Assignment:
Beginning with the first entry, restate the data word for word and leave out the images.

Extracted information:
+ + + + +

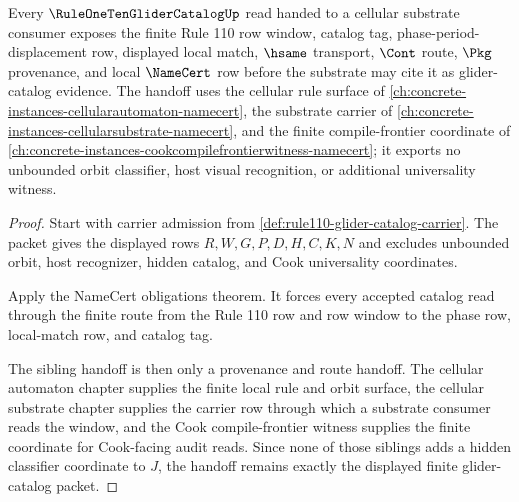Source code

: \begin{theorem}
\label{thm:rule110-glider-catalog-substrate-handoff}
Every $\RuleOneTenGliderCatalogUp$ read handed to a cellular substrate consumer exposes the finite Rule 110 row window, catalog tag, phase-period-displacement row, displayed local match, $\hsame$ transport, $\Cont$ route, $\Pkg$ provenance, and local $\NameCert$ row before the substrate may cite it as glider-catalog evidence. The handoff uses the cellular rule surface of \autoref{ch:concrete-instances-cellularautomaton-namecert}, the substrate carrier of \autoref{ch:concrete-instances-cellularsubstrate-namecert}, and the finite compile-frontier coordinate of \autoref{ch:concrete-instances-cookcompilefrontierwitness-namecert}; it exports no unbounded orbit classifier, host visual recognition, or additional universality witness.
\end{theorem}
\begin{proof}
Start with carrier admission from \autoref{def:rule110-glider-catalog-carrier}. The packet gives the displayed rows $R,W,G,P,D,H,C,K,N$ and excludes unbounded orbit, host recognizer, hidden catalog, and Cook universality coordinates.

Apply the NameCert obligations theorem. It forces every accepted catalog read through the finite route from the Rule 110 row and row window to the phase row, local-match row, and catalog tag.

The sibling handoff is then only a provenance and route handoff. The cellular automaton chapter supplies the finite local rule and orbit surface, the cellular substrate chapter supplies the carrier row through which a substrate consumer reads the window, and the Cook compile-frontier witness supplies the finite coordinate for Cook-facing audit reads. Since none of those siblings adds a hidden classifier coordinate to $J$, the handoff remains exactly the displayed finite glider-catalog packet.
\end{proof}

+ + + + +

Written solution:
Source code

: \begin{theorem}
\label{thm:rule110-glider-catalog-substrate-handoff}
Every $\RuleOneTenGliderCatalogUp$ read handed to a cellular substrate consumer exposes the finite Rule 110 row window, catalog tag, phase-period-displacement row, displayed local match, $\hsame$ transport, $\Cont$ route, $\Pkg$ provenance, and local $\NameCert$ row before the substrate may cite it as glider-catalog evidence. The handoff uses the cellular rule surface of \autoref{ch:concrete-instances-cellularautomaton-namecert}, the substrate carrier of \autoref{ch:concrete-instances-cellularsubstrate-namecert}, and the finite compile-frontier coordinate of \autoref{ch:concrete-instances-cookcompilefrontierwitness-namecert}; it exports no unbounded orbit classifier, host visual recognition, or additional universality witness.
\end{theorem}
\begin{proof}
Start with carrier admission from \autoref{def:rule110-glider-catalog-carrier}. The packet gives the displayed rows $R,W,G,P,D,H,C,K,N$ and excludes unbounded orbit, host recognizer, hidden catalog, and Cook universality coordinates.

Apply the NameCert obligations theorem. It forces every accepted catalog read through the finite route from the Rule 110 row and row window to the phase row, local-match row, and catalog tag.

The sibling handoff is then only a provenance and route handoff. The cellular automaton chapter supplies the finite local rule and orbit surface, the cellular substrate chapter supplies the carrier row through which a substrate consumer reads the window, and the Cook compile-frontier witness supplies the finite coordinate for Cook-facing audit reads. Since none of those siblings adds a hidden classifier coordinate to $J$, the handoff remains exactly the displayed finite glider-catalog packet.
\end{proof}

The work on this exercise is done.